--- Data supplied Enclosed Below ---
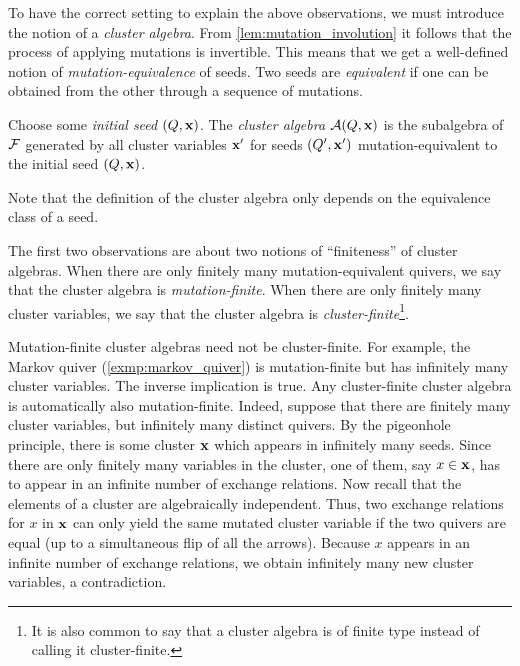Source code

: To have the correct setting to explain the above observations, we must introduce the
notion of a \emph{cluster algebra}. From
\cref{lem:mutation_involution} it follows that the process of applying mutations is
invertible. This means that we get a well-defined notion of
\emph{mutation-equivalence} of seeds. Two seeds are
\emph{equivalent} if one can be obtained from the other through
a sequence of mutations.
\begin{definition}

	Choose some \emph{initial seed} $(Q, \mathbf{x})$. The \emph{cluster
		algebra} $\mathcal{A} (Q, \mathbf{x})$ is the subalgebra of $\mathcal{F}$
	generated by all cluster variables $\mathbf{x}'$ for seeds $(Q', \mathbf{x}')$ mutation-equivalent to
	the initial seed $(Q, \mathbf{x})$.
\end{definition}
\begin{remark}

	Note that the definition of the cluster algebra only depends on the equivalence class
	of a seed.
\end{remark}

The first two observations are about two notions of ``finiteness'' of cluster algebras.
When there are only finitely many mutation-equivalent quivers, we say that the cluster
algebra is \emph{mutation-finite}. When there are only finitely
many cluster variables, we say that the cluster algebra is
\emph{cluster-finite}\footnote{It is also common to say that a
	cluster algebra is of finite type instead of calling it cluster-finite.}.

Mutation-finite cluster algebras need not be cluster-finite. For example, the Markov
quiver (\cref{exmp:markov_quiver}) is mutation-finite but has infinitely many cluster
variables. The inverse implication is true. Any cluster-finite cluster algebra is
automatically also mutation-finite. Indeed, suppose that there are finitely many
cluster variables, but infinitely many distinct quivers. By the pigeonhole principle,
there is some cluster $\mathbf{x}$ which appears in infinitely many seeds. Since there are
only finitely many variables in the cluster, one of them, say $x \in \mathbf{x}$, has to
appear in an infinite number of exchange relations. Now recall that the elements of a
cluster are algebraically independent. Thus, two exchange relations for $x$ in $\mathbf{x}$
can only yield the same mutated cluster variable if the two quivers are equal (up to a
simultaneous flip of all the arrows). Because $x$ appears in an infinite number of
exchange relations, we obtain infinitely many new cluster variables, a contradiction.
--- End of Enclosed Data supplied ---
--- Data supplied Enclosed Below ---
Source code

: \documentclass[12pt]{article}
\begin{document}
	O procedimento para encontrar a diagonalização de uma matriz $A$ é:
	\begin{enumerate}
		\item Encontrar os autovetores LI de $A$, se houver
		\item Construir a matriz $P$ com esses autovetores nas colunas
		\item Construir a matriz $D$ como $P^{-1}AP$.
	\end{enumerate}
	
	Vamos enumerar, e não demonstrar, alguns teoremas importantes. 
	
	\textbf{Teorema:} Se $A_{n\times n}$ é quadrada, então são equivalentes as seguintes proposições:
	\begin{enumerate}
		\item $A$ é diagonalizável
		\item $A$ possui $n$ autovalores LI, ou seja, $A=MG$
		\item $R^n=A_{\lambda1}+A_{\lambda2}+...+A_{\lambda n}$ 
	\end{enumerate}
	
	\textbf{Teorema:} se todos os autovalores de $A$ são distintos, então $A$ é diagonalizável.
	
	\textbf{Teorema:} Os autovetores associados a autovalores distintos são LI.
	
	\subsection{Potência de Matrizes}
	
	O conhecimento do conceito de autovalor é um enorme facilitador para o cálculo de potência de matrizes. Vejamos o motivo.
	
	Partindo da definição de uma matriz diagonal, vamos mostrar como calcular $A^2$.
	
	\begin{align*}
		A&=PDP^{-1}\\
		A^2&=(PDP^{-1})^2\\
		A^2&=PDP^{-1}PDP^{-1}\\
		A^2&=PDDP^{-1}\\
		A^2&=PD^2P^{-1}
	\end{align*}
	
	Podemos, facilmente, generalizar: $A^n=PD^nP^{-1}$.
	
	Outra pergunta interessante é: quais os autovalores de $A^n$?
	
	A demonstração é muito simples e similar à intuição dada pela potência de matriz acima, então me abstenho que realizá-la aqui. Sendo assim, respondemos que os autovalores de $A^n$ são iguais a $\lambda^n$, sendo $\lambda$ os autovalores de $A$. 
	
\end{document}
--- End of Enclosed Data supplied ---
■ Exercise requirements:
If the string "algebras" appears in a line of the entries, report the line.

■ Response box:
The first two observations are about two notions of ``finiteness'' of cluster algebras.
Mutation-finite cluster algebras need not be cluster-finite. For example, the Markov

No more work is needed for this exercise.